Both parties agree that it’s the economy, stupid, but when the relationship between government and the economy is mentioned, sparks fly.
On the right, Republicans call for smaller, less intrusive government, lower taxes and fewer regulations on business activity.
On the left, Democrats demand sufficient federal law and regulation to enforce fair business and financial practices; to acquire sufficient tax revenues to support traditional services, cutting-edge scientific research, excellent infrastructure and education; and ensure a distribution of American income and wealth that maintains a generally satisfied citizenry, including a well-paid middle class.
For voters needing real information about candidate policies, what can we learn from previous presidents?
I compared five Democratic administrations covering 28 years in office and six Republican administrations covering 36 years between 1945 and 2008. I have not included years after the 2008 crash because of the emergency nature of expenditures and actions that were taken to avert a depression. The period chosen includes business downturns and boom times, wars and congressional majorities supportive and opposed to the administration in power.
All of the data came from the historical tables of the “Economic Report of the President, 2013,” a report updated and sent to Congress each year from the executive branch.
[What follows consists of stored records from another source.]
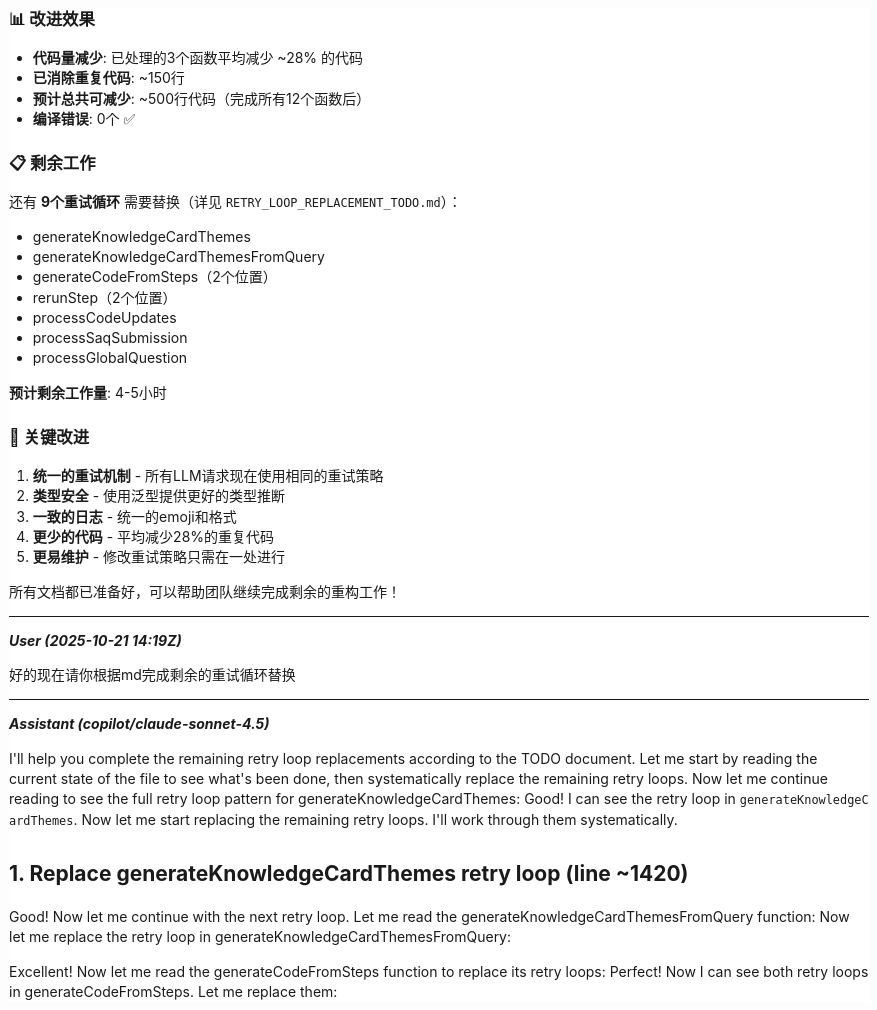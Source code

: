 ### 📊 改进效果

- **代码量减少**: 已处理的3个函数平均减少 ~28% 的代码
- **已消除重复代码**: ~150行
- **预计总共可减少**: ~500行代码（完成所有12个函数后）
- **编译错误**: 0个 ✅

### 📋 剩余工作

还有 **9个重试循环** 需要替换（详见 `RETRY_LOOP_REPLACEMENT_TODO.md`）：
- generateKnowledgeCardThemes
- generateKnowledgeCardThemesFromQuery
- generateCodeFromSteps（2个位置）
- rerunStep（2个位置）
- processCodeUpdates
- processSaqSubmission
- processGlobalQuestion

**预计剩余工作量**: 4-5小时

### 🎯 关键改进

1. **统一的重试机制** - 所有LLM请求现在使用相同的重试策略
2. **类型安全** - 使用泛型提供更好的类型推断
3. **一致的日志** - 统一的emoji和格式
4. **更少的代码** - 平均减少28%的重复代码
5. **更易维护** - 修改重试策略只需在一处进行

所有文档都已准备好，可以帮助团队继续完成剩余的重构工作！

---

_**User (2025-10-21 14:19Z)**_

好的现在请你根据md完成剩余的重试循环替换

---

_**Assistant (copilot/claude-sonnet-4.5)**_

I'll help you complete the remaining retry loop replacements according to the TODO document. Let me start by reading the current state of the file to see what's been done, then systematically replace the remaining retry loops. Now let me continue reading to see the full retry loop pattern for generateKnowledgeCardThemes: Good! I can see the retry loop in `generateKnowledgeCardThemes`. Now let me start replacing the remaining retry loops. I'll work through them systematically.

## 1. Replace generateKnowledgeCardThemes retry loop (line ~1420) 
```

```
Good! Now let me continue with the next retry loop. Let me read the generateKnowledgeCardThemesFromQuery function: Now let me replace the retry loop in generateKnowledgeCardThemesFromQuery: 
```

```
Excellent! Now let me read the generateCodeFromSteps function to replace its retry loops: Perfect! Now I can see both retry loops in generateCodeFromSteps. Let me replace them:
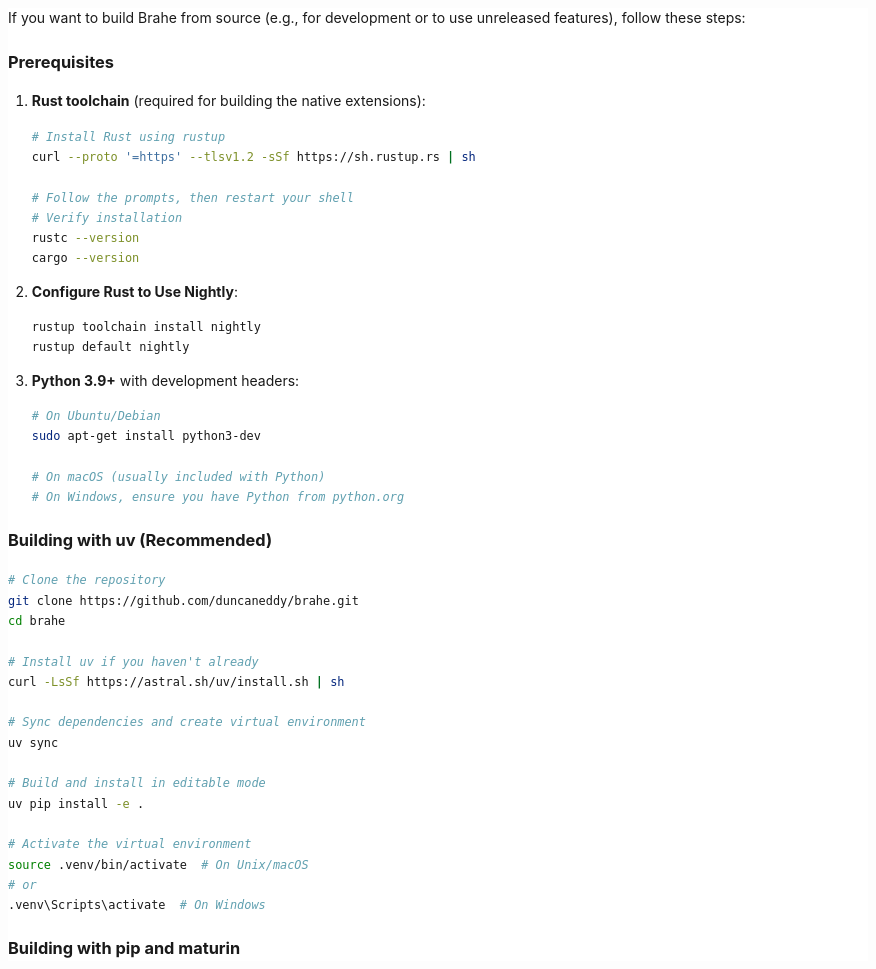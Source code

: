 If you want to build Brahe from source (e.g., for development or to use unreleased features), follow these steps:

### Prerequisites

1. **Rust toolchain** (required for building the native extensions):
   ```bash
   # Install Rust using rustup
   curl --proto '=https' --tlsv1.2 -sSf https://sh.rustup.rs | sh

   # Follow the prompts, then restart your shell
   # Verify installation
   rustc --version
   cargo --version
   ```

2. **Configure Rust to Use Nightly**:
   ```bash
   rustup toolchain install nightly
   rustup default nightly
   ```

3. **Python 3.9+** with development headers:
   ```bash
   # On Ubuntu/Debian
   sudo apt-get install python3-dev

   # On macOS (usually included with Python)
   # On Windows, ensure you have Python from python.org
   ```

### Building with uv (Recommended)

```bash
# Clone the repository
git clone https://github.com/duncaneddy/brahe.git
cd brahe

# Install uv if you haven't already
curl -LsSf https://astral.sh/uv/install.sh | sh

# Sync dependencies and create virtual environment
uv sync

# Build and install in editable mode
uv pip install -e .

# Activate the virtual environment
source .venv/bin/activate  # On Unix/macOS
# or
.venv\Scripts\activate  # On Windows
```

### Building with pip and maturin
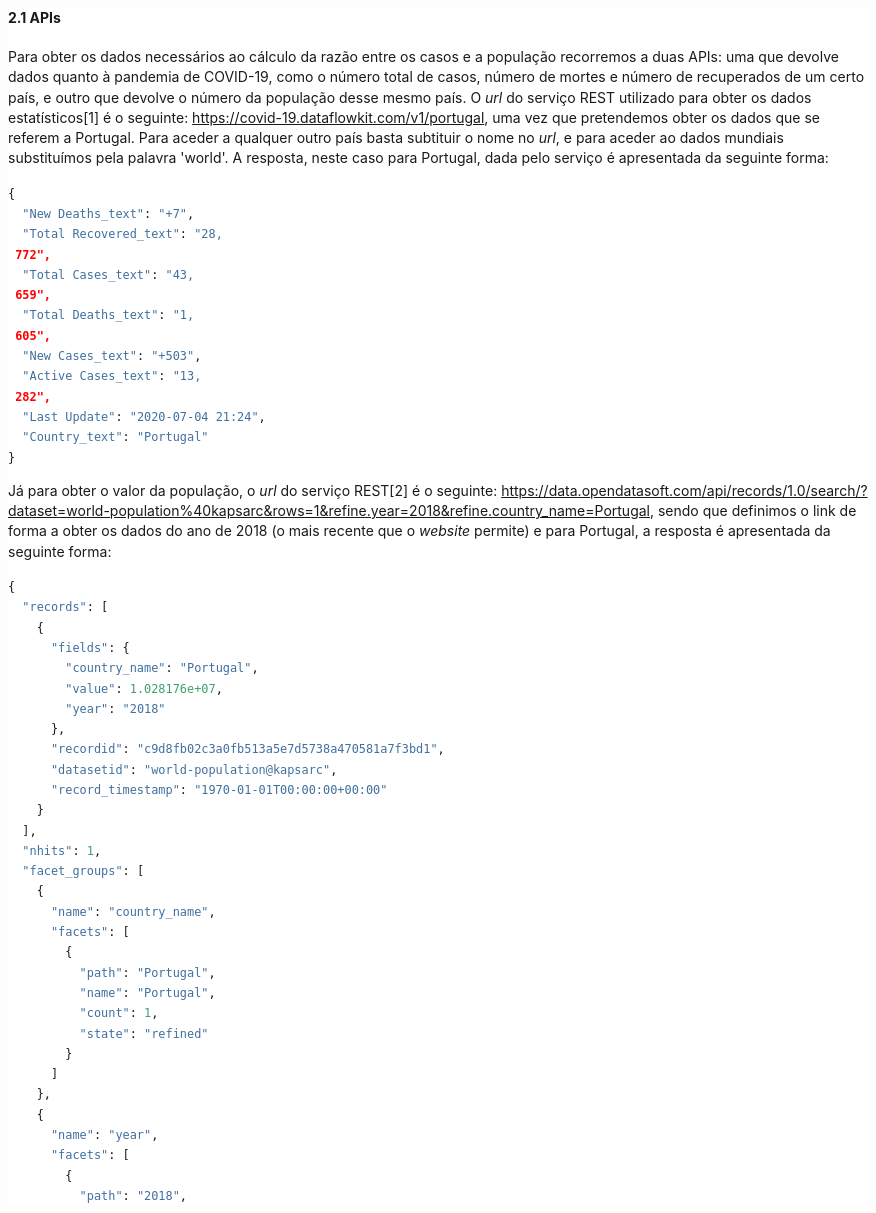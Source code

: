 #### 2.1 APIs

Para obter os dados necessários ao cálculo da razão entre os casos e a população recorremos a duas APIs: uma que devolve dados quanto à pandemia de COVID-19, como o número total de casos, número de mortes e número de recuperados de um certo país, e outro que devolve o número da população desse mesmo país.
O *url* do serviço REST utilizado para obter os dados estatísticos[1] é o seguinte: <https://covid-19.dataflowkit.com/v1/portugal>, uma vez que pretendemos obter os dados que se referem a Portugal. Para aceder a qualquer outro país basta subtituir o nome no *url*, e para aceder ao dados mundiais substituímos pela palavra 'world'. A resposta, neste caso para Portugal, dada pelo serviço é apresentada da seguinte forma:

```python
{
  "New Deaths_text": "+7",
  "Total Recovered_text": "28,
 772",
  "Total Cases_text": "43,
 659",
  "Total Deaths_text": "1,
 605",
  "New Cases_text": "+503",
  "Active Cases_text": "13,
 282",
  "Last Update": "2020-07-04 21:24",
  "Country_text": "Portugal"
}
```

Já para obter o valor da população, o *url* do serviço REST[2] é o seguinte: <https://data.opendatasoft.com/api/records/1.0/search/?dataset=world-population%40kapsarc&rows=1&refine.year=2018&refine.country_name=Portugal>, sendo que definimos o link de forma a obter os dados do ano de 2018 (o mais recente que o *website* permite) e para Portugal, a resposta é apresentada da seguinte forma:

```python
{
  "records": [
    {
      "fields": {
        "country_name": "Portugal",
        "value": 1.028176e+07,
        "year": "2018"
      },
      "recordid": "c9d8fb02c3a0fb513a5e7d5738a470581a7f3bd1",
      "datasetid": "world-population@kapsarc",
      "record_timestamp": "1970-01-01T00:00:00+00:00"
    }
  ],
  "nhits": 1,
  "facet_groups": [
    {
      "name": "country_name",
      "facets": [
        {
          "path": "Portugal",
          "name": "Portugal",
          "count": 1,
          "state": "refined"
        }
      ]
    },
    {
      "name": "year",
      "facets": [
        {
          "path": "2018",
```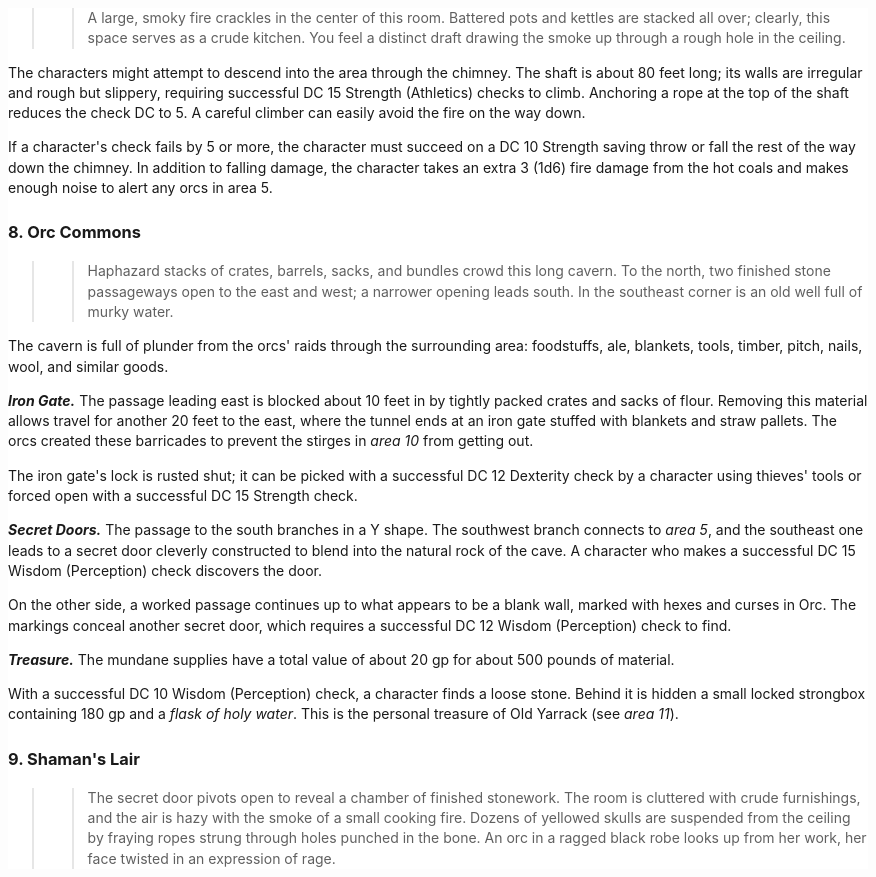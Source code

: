 >>A large, smoky fire crackles in the center of this room. Battered pots and kettles are stacked all over; clearly, this space serves as a crude kitchen. You feel a distinct draft drawing the smoke up through a rough hole in the ceiling.
>>

The characters might attempt to descend into the area through the chimney. The shaft is about 80 feet long; its walls are irregular and rough but slippery, requiring successful DC 15 Strength (Athletics) checks to climb. Anchoring a rope at the top of the shaft reduces the check DC to 5. A careful climber can easily avoid the fire on the way down.

If a character's check fails by 5 or more, the character must succeed on a DC 10 Strength saving throw or fall the rest of the way down the chimney. In addition to falling damage, the character takes an extra 3 (1d6) fire damage from the hot coals and makes enough noise to alert any orcs in area 5.

### 8. Orc Commons

>>Haphazard stacks of crates, barrels, sacks, and bundles crowd this long cavern. To the north, two finished stone passageways open to the east and west; a narrower opening leads south. In the southeast corner is an old well full of murky water.
>>

The cavern is full of plunder from the orcs' raids through the surrounding area: foodstuffs, ale, blankets, tools, timber, pitch, nails, wool, and similar goods.

***Iron Gate.*** The passage leading east is blocked about 10 feet in by tightly packed crates and sacks of flour. Removing this material allows travel for another 20 feet to the east, where the tunnel ends at an iron gate stuffed with blankets and straw pallets. The orcs created these barricades to prevent the stirges in *area 10* from getting out.

The iron gate's lock is rusted shut; it can be picked with a successful DC 12 Dexterity check by a character using thieves' tools or forced open with a successful DC 15 Strength check.

***Secret Doors.*** The passage to the south branches in a Y shape. The southwest branch connects to *area 5*, and the southeast one leads to a secret door cleverly constructed to blend into the natural rock of the cave. A character who makes a successful DC 15 Wisdom (Perception) check discovers the door.

On the other side, a worked passage continues up to what appears to be a blank wall, marked with hexes and curses in Orc. The markings conceal another secret door, which requires a successful DC 12 Wisdom (Perception) check to find.

***Treasure.*** The mundane supplies have a total value of about 20 gp for about 500 pounds of material.

With a successful DC 10 Wisdom (Perception) check, a character finds a loose stone. Behind it is hidden a small locked strongbox containing 180 gp and a *flask of holy water*. This is the personal treasure of Old Yarrack (see *area 11*).

### 9. Shaman's Lair

>>The secret door pivots open to reveal a chamber of finished stonework. The room is cluttered with crude furnishings, and the air is hazy with the smoke of a small cooking fire. Dozens of yellowed skulls are suspended from the ceiling by fraying ropes strung through holes punched in the bone. An orc in a ragged black robe looks up from her work, her face twisted in an expression of rage.
>>
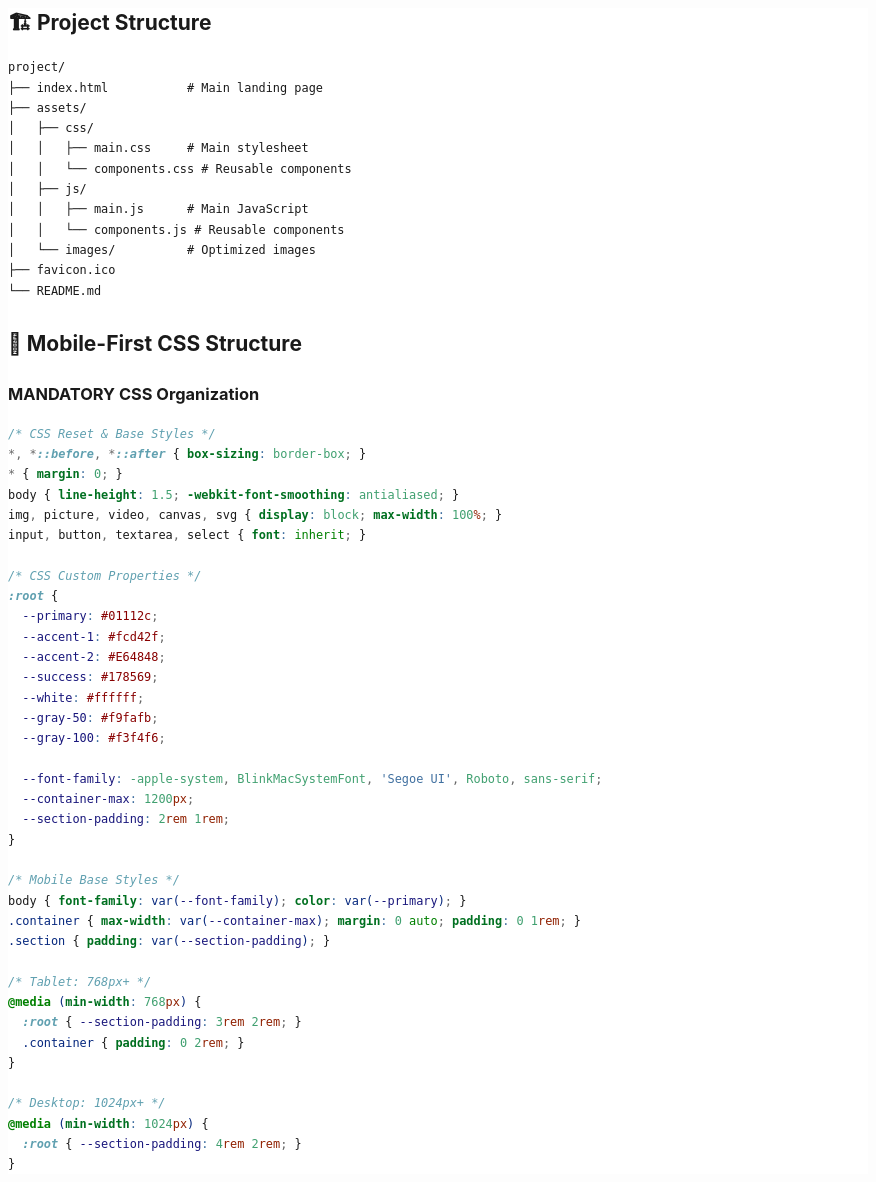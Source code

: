 ## 🏗️ Project Structure

```
project/
├── index.html           # Main landing page
├── assets/
│   ├── css/
│   │   ├── main.css     # Main stylesheet
│   │   └── components.css # Reusable components
│   ├── js/
│   │   ├── main.js      # Main JavaScript
│   │   └── components.js # Reusable components
│   └── images/          # Optimized images
├── favicon.ico
└── README.md
```

## 📱 Mobile-First CSS Structure

### MANDATORY CSS Organization
```css
/* CSS Reset & Base Styles */
*, *::before, *::after { box-sizing: border-box; }
* { margin: 0; }
body { line-height: 1.5; -webkit-font-smoothing: antialiased; }
img, picture, video, canvas, svg { display: block; max-width: 100%; }
input, button, textarea, select { font: inherit; }

/* CSS Custom Properties */
:root {
  --primary: #01112c;
  --accent-1: #fcd42f;
  --accent-2: #E64848;
  --success: #178569;
  --white: #ffffff;
  --gray-50: #f9fafb;
  --gray-100: #f3f4f6;
  
  --font-family: -apple-system, BlinkMacSystemFont, 'Segoe UI', Roboto, sans-serif;
  --container-max: 1200px;
  --section-padding: 2rem 1rem;
}

/* Mobile Base Styles */
body { font-family: var(--font-family); color: var(--primary); }
.container { max-width: var(--container-max); margin: 0 auto; padding: 0 1rem; }
.section { padding: var(--section-padding); }

/* Tablet: 768px+ */
@media (min-width: 768px) {
  :root { --section-padding: 3rem 2rem; }
  .container { padding: 0 2rem; }
}

/* Desktop: 1024px+ */
@media (min-width: 1024px) {
  :root { --section-padding: 4rem 2rem; }
}
```
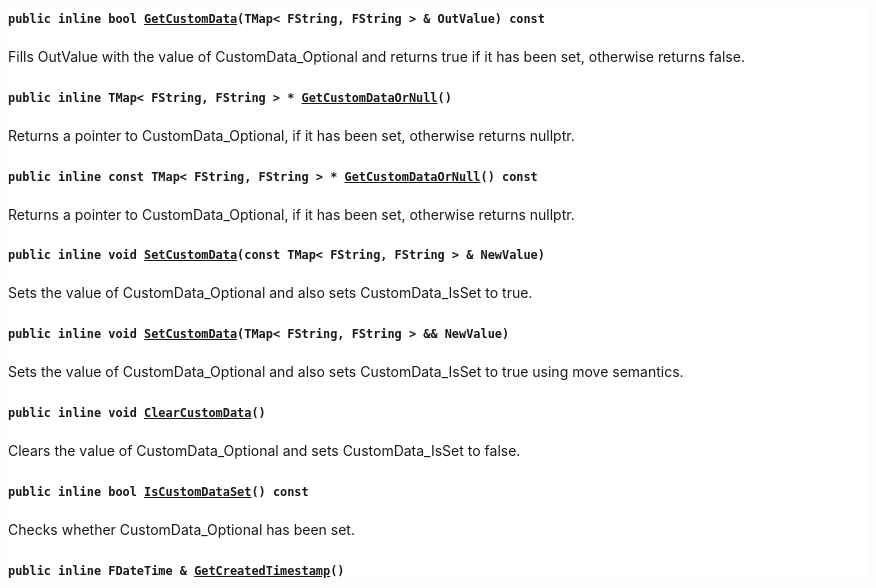 #### `public inline bool `[`GetCustomData`](#structFRHAPI__BrowserInfo_1a2d8cf64f67c2ebc5e50b928cc557acea)`(TMap< FString, FString > & OutValue) const` <a id="structFRHAPI__BrowserInfo_1a2d8cf64f67c2ebc5e50b928cc557acea"></a>

Fills OutValue with the value of CustomData_Optional and returns true if it has been set, otherwise returns false.

#### `public inline TMap< FString, FString > * `[`GetCustomDataOrNull`](#structFRHAPI__BrowserInfo_1a087016f0bcabf902bf9e8d4fc1ad4984)`()` <a id="structFRHAPI__BrowserInfo_1a087016f0bcabf902bf9e8d4fc1ad4984"></a>

Returns a pointer to CustomData_Optional, if it has been set, otherwise returns nullptr.

#### `public inline const TMap< FString, FString > * `[`GetCustomDataOrNull`](#structFRHAPI__BrowserInfo_1ac59fd5f656558a6e3cc1f924e733c10c)`() const` <a id="structFRHAPI__BrowserInfo_1ac59fd5f656558a6e3cc1f924e733c10c"></a>

Returns a pointer to CustomData_Optional, if it has been set, otherwise returns nullptr.

#### `public inline void `[`SetCustomData`](#structFRHAPI__BrowserInfo_1a0cecadce5a53f4e9c468dabbc318be3f)`(const TMap< FString, FString > & NewValue)` <a id="structFRHAPI__BrowserInfo_1a0cecadce5a53f4e9c468dabbc318be3f"></a>

Sets the value of CustomData_Optional and also sets CustomData_IsSet to true.

#### `public inline void `[`SetCustomData`](#structFRHAPI__BrowserInfo_1ae3ce69fb981a8c1dc00cefb7bf0c8835)`(TMap< FString, FString > && NewValue)` <a id="structFRHAPI__BrowserInfo_1ae3ce69fb981a8c1dc00cefb7bf0c8835"></a>

Sets the value of CustomData_Optional and also sets CustomData_IsSet to true using move semantics.

#### `public inline void `[`ClearCustomData`](#structFRHAPI__BrowserInfo_1ae8f8398bbf009d658cf121b7734c9ba0)`()` <a id="structFRHAPI__BrowserInfo_1ae8f8398bbf009d658cf121b7734c9ba0"></a>

Clears the value of CustomData_Optional and sets CustomData_IsSet to false.

#### `public inline bool `[`IsCustomDataSet`](#structFRHAPI__BrowserInfo_1a1e3a5cc62766cda65d2c8e355e7df98d)`() const` <a id="structFRHAPI__BrowserInfo_1a1e3a5cc62766cda65d2c8e355e7df98d"></a>

Checks whether CustomData_Optional has been set.

#### `public inline FDateTime & `[`GetCreatedTimestamp`](#structFRHAPI__BrowserInfo_1a5e5e4f31a1faa5f2c28bdd7583802b63)`()` <a id="structFRHAPI__BrowserInfo_1a5e5e4f31a1faa5f2c28bdd7583802b63"></a>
The tables relevant to the questions posed here sometimes did not include data for all the years between 1945 and 2008-9, but all data available during this period were used.
On the size of federal government, what was the average percent change in number of nonmilitary federal employees per term during seven Democratic and seven Republican terms, 1946 – 2001? Answer: Democrats had a 0.8% decrease per term. Republicans had a 1.3% increase per term.
On expenditures in relation to revenues, what was the average dollars spent per term in excess of tax revenues? Answer: Republicans had $124.7 billion per term. Democrats had $22.4 billion per term.
The national debt as percentage of GDP was reduced by administrations of both parties from 1945 to 1981. What was the average percentage reduction in debt per term of five Democratic and four Republican administrations? Answer: Democrats had a 13.2 percent reduction per term. Republicans had a 4.7 percent reduction per term.
Between 1981 and 2008, the national debt, as percentage of GDP, again increased during two Democratic and five Republican terms. What was the percentage cumulative change in national debt by each party as percentage of GDP during this period? Answer: Democrats had a 9.7 percent decrease in two terms. Republicans had a 60.6 percent increase in five terms.
Regarding economic vitality, what was the average percentage unemployment during four-year terms of five Republican and four Democratic administrations, 1962-2009? Answer: Republicans had 6.2 percent unemployed per term. Democrats had 4.8 percent unemployed per term.
What was the average percentage growth in GDP per year during those years? Answer: Democrats had 3.2 percent GDP growth per year. Republicans had 1.8 percent GDP growth per year.
What was the average percentage increase in corporate before-tax profits of four-year terms relative to the previous four-year terms of five Republican and four Democratic administrations, 1962-2009? Answer: Republicans had a 23.3 percent increase in GDP. Democrats had a 41.8 percent increase in GDP.
These data, remarkable in consistency for Democrats, do not offer “proof” of anything, but because of the many years tallied, the answers deserve serious thought and further analysis from economists. Republican claims of being the party of choice for restraining government bureaucracies, boosting the economy and providing better conditions for GDP and job growth are not supported by the results.
Robert W. Merriam, Ph.D., of Chapel Hill is a retired SUNY Stony Brook professor.